SPECFEM / specfem3d

SPECFEM3D_Cartesian simulates acoustic (fluid), elastic (solid), coupled acoustic/elastic, poroelastic or seismic wave propagation in any type of conforming mesh of hexahedra (structured or not).
GNU General Public License v3.0
406 stars 226 forks source link

merge all the mesh data files into a single mesh file per MPI slice #20

Closed mpbl closed 8 years ago

mpbl commented 10 years ago

merge all the mesh data files into a single mesh file per MPI slice; on large machines many people (including Dominik Goeddeke and I, also people at the UK supercomputing center) have found that generating more than 4O smaller files per slice in GLOBE puts a very heavy load on LUSTRE or GPFS shared file systems for no reason

the only reason why we have many files per slice is historical; we should definitely change that

Add ADIOS support for that

I have asked Jo to reduce that to a single file per process

we will need to do two things:

This should be done in both SPECFEM3D and SPECFEM3D_GLOBE

this is critical, because currently in GLOBE we write about 42 files per MPI slice, thus when running on 1000 cores we create 42,000 files for no reason. Let us reduce this to 1000.

IMPORTANT: see if this has an impact on processing scripts, if we decide to also merge the files output by the solver (for instance the several different types of sensitivity kernel files) into a single file. If so, some kernel processing scripts and tools will need to be adapted accordingly.

Feedback from Qinya: I can't agree more. We have had experience running big specfem jobs on our National Supercomputer Consortium (related to kernels for noise measurements, which generate even greater number of files). It crippled the entire file system, and the system administrators became really unfriendly to us after that ...

On the other hand, I know a lot of visualization programs (paraview) actually read the individual binary files and combine them to form bigger visualization domains. So if we rewrite this, we need to write it in a form so that it is easy/faster for an external program to access bits of it (such as x,y,z, ibool, etc). Maybe direct-accessed C binary files?

(todo_list_please_dont_remove.txt: suggestion 11)

mpbl commented 10 years ago

ADIOS has been implemented for:

The question is then to know if we want this feature to be available without ADIOS support.

komatits commented 10 years ago

Having that option also without ADIOS would help, unless we permanently switch to ADIOS only (in which case we should get rid of the non-ADIOS source code, also remove the ADIOS flags from the Par_file and from the code, and provide the source code of ADIOS as a sub-directory in our source code. I am not sure which option is best.
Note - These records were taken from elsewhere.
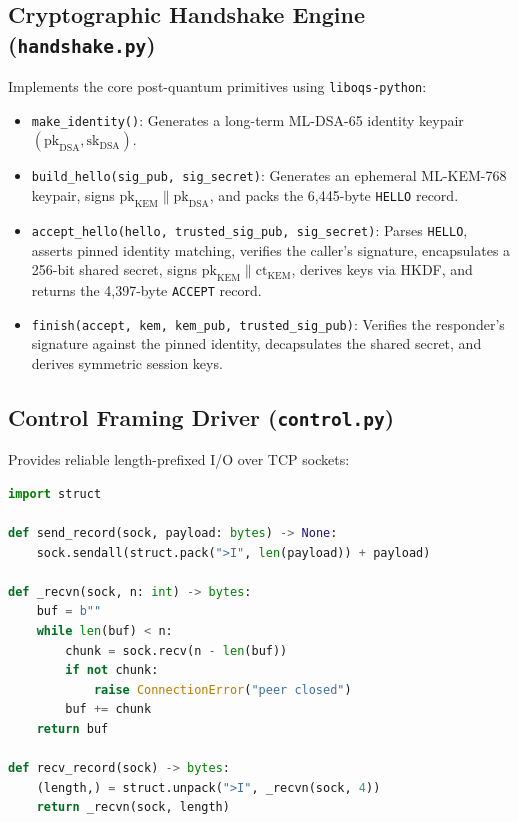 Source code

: \subsection{Cryptographic Handshake Engine (\texttt{handshake.py})}
Implements the core post-quantum primitives using \texttt{liboqs-python}:
\begin{itemize}
    \item \texttt{make\_identity()}: Generates a long-term ML-DSA-65 identity keypair $(\text{pk}_{\text{DSA}}, \text{sk}_{\text{DSA}})$.
    \item \texttt{build\_hello(sig\_pub, sig\_secret)}: Generates an ephemeral ML-KEM-768 keypair, signs $\text{pk}_{\text{KEM}} \parallel \text{pk}_{\text{DSA}}$, and packs the 6,445-byte \texttt{HELLO} record.
    \item \texttt{accept\_hello(hello, trusted\_sig\_pub, sig\_secret)}: Parses \texttt{HELLO}, asserts pinned identity matching, verifies the caller's signature, encapsulates a 256-bit shared secret, signs $\text{pk}_{\text{KEM}} \parallel \text{ct}_{\text{KEM}}$, derives keys via HKDF, and returns the 4,397-byte \texttt{ACCEPT} record.
    \item \texttt{finish(accept, kem, kem\_pub, trusted\_sig\_pub)}: Verifies the responder's signature against the pinned identity, decapsulates the shared secret, and derives symmetric session keys.
\end{itemize}

\subsection{Control Framing Driver (\texttt{control.py})}
Provides reliable length-prefixed I/O over TCP sockets:
\begin{lstlisting}[language=Python]
import struct

def send_record(sock, payload: bytes) -> None:
    sock.sendall(struct.pack(">I", len(payload)) + payload)

def _recvn(sock, n: int) -> bytes:
    buf = b""
    while len(buf) < n:
        chunk = sock.recv(n - len(buf))
        if not chunk:
            raise ConnectionError("peer closed")
        buf += chunk
    return buf

def recv_record(sock) -> bytes:
    (length,) = struct.unpack(">I", _recvn(sock, 4))
    return _recvn(sock, length)
\end{lstlisting}

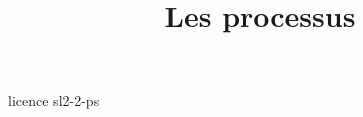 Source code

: \documentclass [xcolor=table] {beamer}
\title {Les processus}
\begin{document}
 {licence}
 {sl2-2-ps}
\end{document}
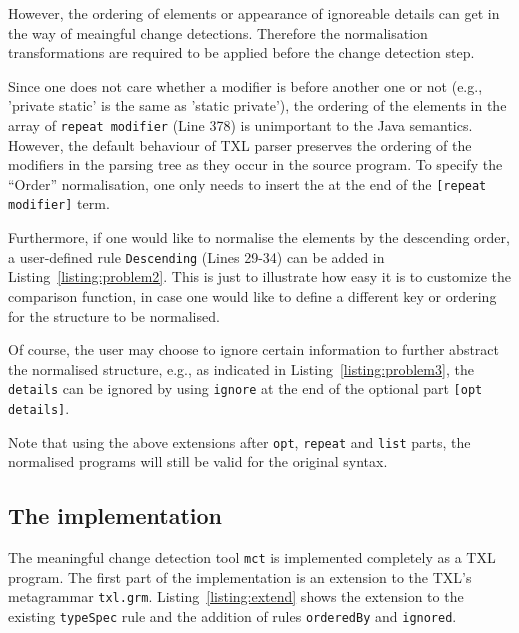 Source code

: \documentclass[10pt, conference, compsocconf]{IEEEtran}
\begin{document}
However, the ordering of elements or appearance of ignoreable details can get in the way of meaingful change detections. Therefore the normalisation transformations are required to be applied before the change detection step. 

Since one does not care whether a modifier is before another one or not (e.g., 'private static' is the same as 'static private'), the ordering of the elements in the array of {\tt repeat modifier}  (Line 378) is unimportant to the Java semantics. However, the default behaviour of TXL parser preserves the ordering of the modifiers in the parsing tree as they occur in the source program. To specify the ``Order'' normalisation, one only needs to insert the  at the end of the {\tt [repeat modifier]} term.

Furthermore, if one would like to normalise the elements by the descending order, a user-defined rule {\tt Descending} (Lines 29-34) can be added in Listing~\ref{listing:problem2}. This is just to illustrate how easy it is to customize the comparison function, in case one would like to define a different key or ordering for the structure to be normalised.

Of course, the user may choose to ignore certain information to further abstract the normalised structure, e.g., as indicated in Listing~\ref{listing:problem3}, the {\tt details} can be ignored by using {\tt ignore} at the end of the optional part {\tt [opt details]}. 

Note that using the above extensions after {\tt opt}, {\tt repeat} and {\tt list} parts, the normalised programs will still be valid for the original syntax.

\subsection{The implementation}
The meaningful change detection tool {\tt mct} is implemented completely as a TXL program. The first part of the implementation is an extension to the TXL's metagrammar {\tt txl.grm}. Listing~\ref{listing:extend} shows the extension to the existing {\tt typeSpec} rule and the addition of rules {\tt orderedBy} and {\tt ignored}.

 
\end{document}
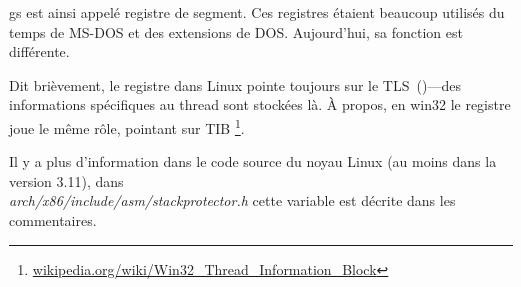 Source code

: gs est ainsi appelé registre de segment. Ces registres étaient beaucoup utilisés
du temps de MS-DOS et des extensions de DOS.
Aujourd'hui, sa fonction est différente.

Dit brièvement, le registre  dans Linux pointe toujours sur le
\ac{TLS}~()---des informations spécifiques au thread sont stockées là.
À propos, en win32 le registre  joue le même rôle, pointant sur \ac{TIB}
\footnote{\href{https://en.wikipedia.org/wiki/Win32_Thread_Information_Block}{wikipedia.org/wiki/Win32\_Thread\_Information\_Block}}.

Il y a plus d'information dans le code source du noyau Linux (au moins dans la version 3.11),
dans\\
\emph{arch/x86/include/asm/stackprotector.h} cette variable est décrite dans les commentaires.



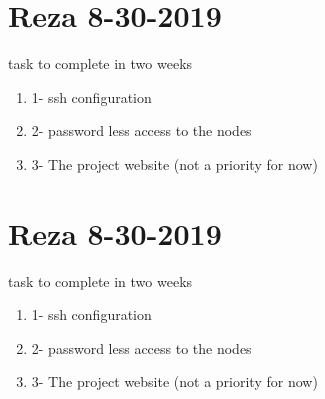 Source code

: \section{Reza 8-30-2019}
task to complete in two weeks


\begin{enumerate}
\item 1- ssh configuration 
\item 2- password less access to the nodes 
\item 3- The project website (not a priority for now) 
\end{enumerate}

\section{Reza 8-30-2019}
task to complete in two weeks


\begin{enumerate}
\item 1- ssh configuration 
\item 2- password less access to the nodes 
\item 3- The project website (not a priority for now) 
\end{enumerate}

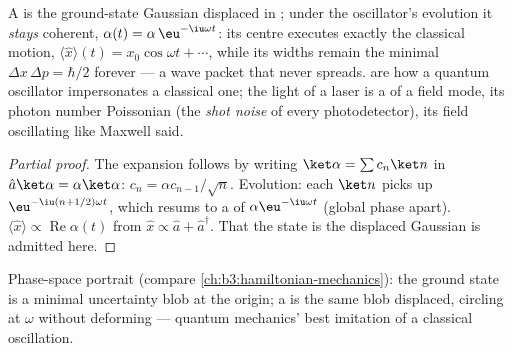 \begin{proposition}\label{prop:b3:harmonic-oscillator:coherent-motion}
A  is the ground-state Gaussian displaced in ; under the oscillator's evolution it \emph{stays} coherent,
$\alpha(t) = \alpha\,\eu^{-\iu\omega t}$: its centre executes exactly
the classical motion, $\langle\hat x\rangle(t) =
x_0\cos\omega t + \cdots$, while its widths remain the minimal
$\Delta x\,\Delta p = \hbar/2$ forever --- a wave packet that never
spreads.  are how a quantum oscillator impersonates a
classical one; the light of a laser is a  of a field
mode, its photon number Poissonian (the \emph{shot noise} of every
photodetector), its field oscillating like Maxwell said.
\end{proposition}

\begin{proof}[Partial proof]
The expansion follows by writing $\ket\alpha = \sum c_n\ket n$ in
$\hat a\ket\alpha = \alpha\ket\alpha$: $c_n = \alpha c_{n-1}/\sqrt
n$. Evolution: each $\ket n$ picks up $\eu^{-\iu(n + 1/2)\omega t}$,
which resums to a  of $\alpha\eu^{-\iu\omega t}$
(global phase apart). $\langle\hat x\rangle \propto
\operatorname{Re}\alpha(t)$ from $\hat x \propto \hat a +
\hat a^\dagger$. That the state is the displaced Gaussian is
admitted here.
\end{proof}

\begin{omfigure}

{\small Phase-space portrait (compare
\cref{ch:b3:hamiltonian-mechanics}): the ground state is a minimal
uncertainty blob at the origin; a  is the same blob
displaced, circling at $\omega$ without deforming --- quantum
mechanics' best imitation of a classical oscillation.}
\end{omfigure}

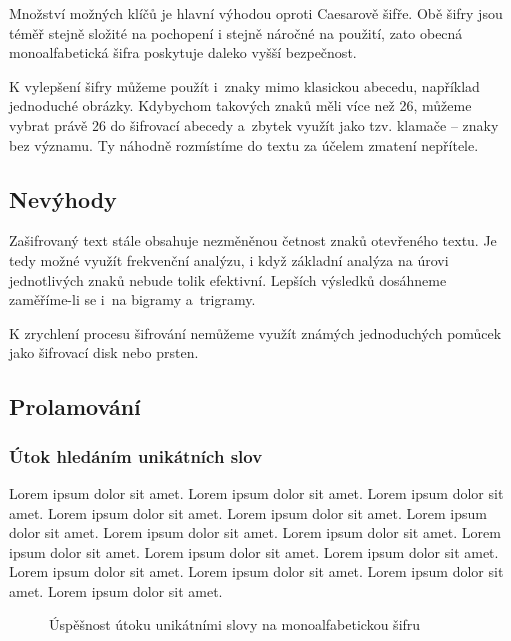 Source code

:\documentclass[glossaries, index]{kidiplom}
\begin{document}
Množství možných klíčů je hlavní výhodou oproti Caesarově šifře. Obě šifry jsou téměř stejně složité na pochopení i stejně náročné na použití, zato obecná monoalfabetická šifra poskytuje daleko vyšší bezpečnost.

K vylepšení šifry můžeme použít i~znaky mimo klasickou abecedu, například jednoduché obrázky. Kdybychom takových znaků měli více než 26, můžeme vybrat právě 26 do šifrovací abecedy a~zbytek využít jako tzv. klamače -- znaky bez významu. Ty náhodně rozmístíme do textu za účelem zmatení nepřítele.

\subsection{Nevýhody}
Zašifrovaný text stále obsahuje nezměněnou četnost znaků otevřeného textu. Je tedy možné využít frekvenční analýzu, i když základní analýza na úrovi jednotlivých znaků nebude tolik efektivní. Lepších výsledků dosáhneme zaměříme-li se i~na bigramy a~trigramy.

K zrychlení procesu šifrování nemůžeme využít známých jednoduchých pomůcek jako šifrovací disk nebo prsten.

\subsection{Prolamování}
\subsubsection{Útok hledáním unikátních slov}
Lorem ipsum dolor sit amet. Lorem ipsum dolor sit amet. Lorem ipsum dolor sit amet. Lorem ipsum dolor sit amet. Lorem ipsum dolor sit amet. Lorem ipsum dolor sit amet. Lorem ipsum dolor sit amet. Lorem ipsum dolor sit amet. Lorem ipsum dolor sit amet. Lorem ipsum dolor sit amet. Lorem ipsum dolor sit amet. Lorem ipsum dolor sit amet. Lorem ipsum dolor sit amet. Lorem ipsum dolor sit amet. Lorem ipsum dolor sit amet. 

\begin{figure}[htbp]
\centering
{}
\caption{Úspěšnost útoku unikátními slovy na monoalfabetickou šifru}
\end{figure}
\end{document}
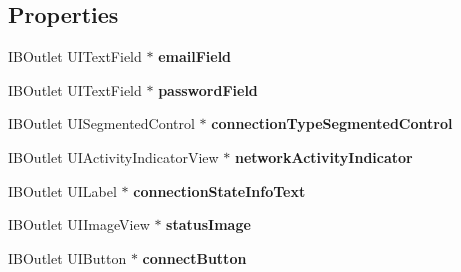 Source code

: \subsection*{Properties}
\begin{DoxyCompactItemize}
\item 
\hypertarget{interface_m_d_i_o_s_settings_view_controller_ae898c1f788fc33721549feca2473541e}{I\-B\-Outlet U\-I\-Text\-Field $\ast$ {\bfseries email\-Field}}\label{interface_m_d_i_o_s_settings_view_controller_ae898c1f788fc33721549feca2473541e}

\item 
\hypertarget{interface_m_d_i_o_s_settings_view_controller_a612578206c49410e39072b068875d5a6}{I\-B\-Outlet U\-I\-Text\-Field $\ast$ {\bfseries password\-Field}}\label{interface_m_d_i_o_s_settings_view_controller_a612578206c49410e39072b068875d5a6}

\item 
\hypertarget{interface_m_d_i_o_s_settings_view_controller_acc5b5eef8c9934e3d371858b2e1c4f90}{I\-B\-Outlet U\-I\-Segmented\-Control $\ast$ {\bfseries connection\-Type\-Segmented\-Control}}\label{interface_m_d_i_o_s_settings_view_controller_acc5b5eef8c9934e3d371858b2e1c4f90}

\item 
\hypertarget{interface_m_d_i_o_s_settings_view_controller_a8042a3d7d8273ca5f93937719c966732}{I\-B\-Outlet U\-I\-Activity\-Indicator\-View $\ast$ {\bfseries network\-Activity\-Indicator}}\label{interface_m_d_i_o_s_settings_view_controller_a8042a3d7d8273ca5f93937719c966732}

\item 
\hypertarget{interface_m_d_i_o_s_settings_view_controller_a71c3897f5b971ea004df9a2b1a499287}{I\-B\-Outlet U\-I\-Label $\ast$ {\bfseries connection\-State\-Info\-Text}}\label{interface_m_d_i_o_s_settings_view_controller_a71c3897f5b971ea004df9a2b1a499287}

\item 
\hypertarget{interface_m_d_i_o_s_settings_view_controller_a78a1ed387abf8ae41bc8df4f3ec1eb8a}{I\-B\-Outlet U\-I\-Image\-View $\ast$ {\bfseries status\-Image}}\label{interface_m_d_i_o_s_settings_view_controller_a78a1ed387abf8ae41bc8df4f3ec1eb8a}

\item 
\hypertarget{interface_m_d_i_o_s_settings_view_controller_a012192416ebb0bb6d5ed9bec46611b66}{I\-B\-Outlet U\-I\-Button $\ast$ {\bfseries connect\-Button}}\label{interface_m_d_i_o_s_settings_view_controller_a012192416ebb0bb6d5ed9bec46611b66}


\end{DoxyCompactItemize}
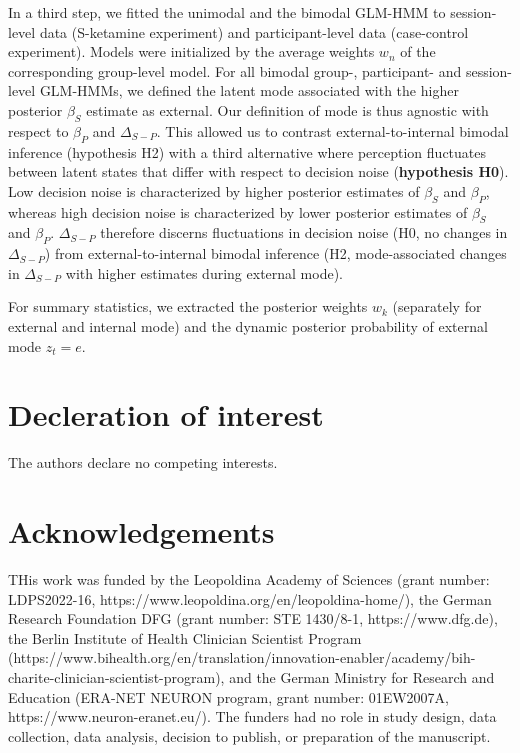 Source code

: \documentclass[
]{article}
\begin{document}
In a third step, we fitted the unimodal and the bimodal GLM-HMM to
session-level data (S-ketamine experiment) and participant-level data
(case-control experiment). Models were initialized by the average
weights \(w_n\) of the corresponding group-level model. For all bimodal
group-, participant- and session-level GLM-HMMs, we defined the latent
mode associated with the higher posterior \(\beta_S\) estimate as
external. Our definition of mode is thus agnostic with respect to
\(\beta_P\) and \(\Delta_{S-P}\). This allowed us to contrast
external-to-internal bimodal inference (hypothesis H2) with a third
alternative where perception fluctuates between latent states that
differ with respect to decision noise (\textbf{hypothesis H0}). Low
decision noise is characterized by higher posterior estimates of
\(\beta_S\) and \(\beta_P\), whereas high decision noise is
characterized by lower posterior estimates of \(\beta_S\) and
\(\beta_P\). \(\Delta_{S-P}\) therefore discerns fluctuations in
decision noise (H0, no changes in \(\Delta_{S-P}\)) from
external-to-internal bimodal inference (H2, mode-associated changes in
\(\Delta_{S-P}\) with higher estimates during external mode).

For summary statistics, we extracted the posterior weights \(w_k\)
(separately for external and internal mode) and the dynamic posterior
probability of external mode \(z_t = e\).

\newpage
\hypertarget{decleration}{%
\section{Decleration of interest}\label{decleration}}

The authors declare no competing interests.

\hypertarget{acknowledgements}{%
\section{Acknowledgements}\label{acknowledgements}}

THis work was funded by the Leopoldina Academy of Sciences (grant number: LDPS2022-16, https://www.leopoldina.org/en/leopoldina-home/), the German Research Foundation DFG (grant number: STE 1430/8-1, https://www.dfg.de), the Berlin Institute of Health Clinician Scientist Program (https://www.bihealth.org/en/translation/innovation-enabler/academy/bih-charite-clinician-scientist-program), and the German Ministry for Research and Education (ERA-NET NEURON program, grant number: 01EW2007A, https://www.neuron-eranet.eu/). The funders had no role in study design, data collection, data analysis, decision to publish, or preparation of the manuscript.
\end{document}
mpbl commented 10 years ago

@komatits It depends on what your view on specfem3d* are. Lightweight, highly parallel, or both. I guess we are favoring the last solution as we are allowing specfem3d to be compiled without mpi.

ADIOS added values are for large runs -- but it still works well for small scale problems.

There is the usual problem of maintaining two version of a routine. I remember that we had troubles with some variables renamed in the specfem3d_par module and were not modified accordingly in the ADIOS routines.

I am not a big fan of providing the source code of ADIOS as a sub-directory in our source code. I would rather indicate that ADIOS installation is a prerequisite for specfem compilation.

@pnorbert Do you have any suggestion on what would be the best solution?

komatits commented 10 years ago

@mpbl @pnorbert

Thanks!

Regarding "lightweight, highly parallel, or both", I would say both for sure (because of the large user base). If there is a way of using ADIOS in lightweight mode (and probably include the source code in the distribution, so that users do not need to download packages from different sites), and if we are sure that ADIOS runs fine on all platforms, then switching to ADIOS only could be an option. Otherwise as you say I think we will need to go with two different versions of each I/O routine.

In a way, now that we have a large set of benchmarks, if we include at least one that uses ADIOS and benchmarks it then it is easy to check (with buildbot) that both versions keep working fine.

On 11/04/2014 17:31, Matthieu Lefebvre wrote:

@komatits https://github.com/komatits It depends on what your view on specfem3d* are. Lightweight, highly parallel, or both. I guess we are favoring the last solution as we are allowing specfem3d to be compiled without mpi.

ADIOS added values are for large runs -- but it still works well for small scale problems.

There is the usual problem of maintaining two version of a routine. I remember that we had troubles with some variables renamed in the |specfem3d_par| module and were not modified accordingly in the ADIOS routines.

I am not a big fan of providing the source code of ADIOS as a sub-directory in our source code. I would rather indicate that ADIOS installation is a prerequisite for specfem compilation.

@pnorbert https://github.com/pnorbert Do you have any suggestion on what would be the best solution?

— Reply to this email directly or view it on GitHub https://github.com/geodynamics/specfem3d/issues/20#issuecomment-40216816.

Dimitri Komatitsch CNRS Research Director (DR CNRS), Laboratory of Mechanics and Acoustics, UPR 7051, Marseille, France http://komatitsch.free.fr

QuLogic commented 10 years ago

with buildbot

Is it still running? I am unable to access it currently.